→ DATA TO EXAMINE:
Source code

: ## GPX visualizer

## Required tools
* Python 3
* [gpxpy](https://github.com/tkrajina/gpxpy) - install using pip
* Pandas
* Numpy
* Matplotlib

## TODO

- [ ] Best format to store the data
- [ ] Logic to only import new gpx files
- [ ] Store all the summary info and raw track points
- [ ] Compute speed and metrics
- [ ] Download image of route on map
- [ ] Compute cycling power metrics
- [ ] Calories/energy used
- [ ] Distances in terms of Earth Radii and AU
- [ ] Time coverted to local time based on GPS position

→ YOUR OBJECTIVE: Generate an exact reproduction of all entries.

→ RESPONSE TO THE TASK:
Source code

: ## GPX visualizer

## Required tools
* Python 3
* [gpxpy](https://github.com/tkrajina/gpxpy) - install using pip
* Pandas
* Numpy
* Matplotlib

## TODO

- [ ] Best format to store the data
- [ ] Logic to only import new gpx files
- [ ] Store all the summary info and raw track points
- [ ] Compute speed and metrics
- [ ] Download image of route on map
- [ ] Compute cycling power metrics
- [ ] Calories/energy used
- [ ] Distances in terms of Earth Radii and AU
- [ ] Time coverted to local time based on GPS position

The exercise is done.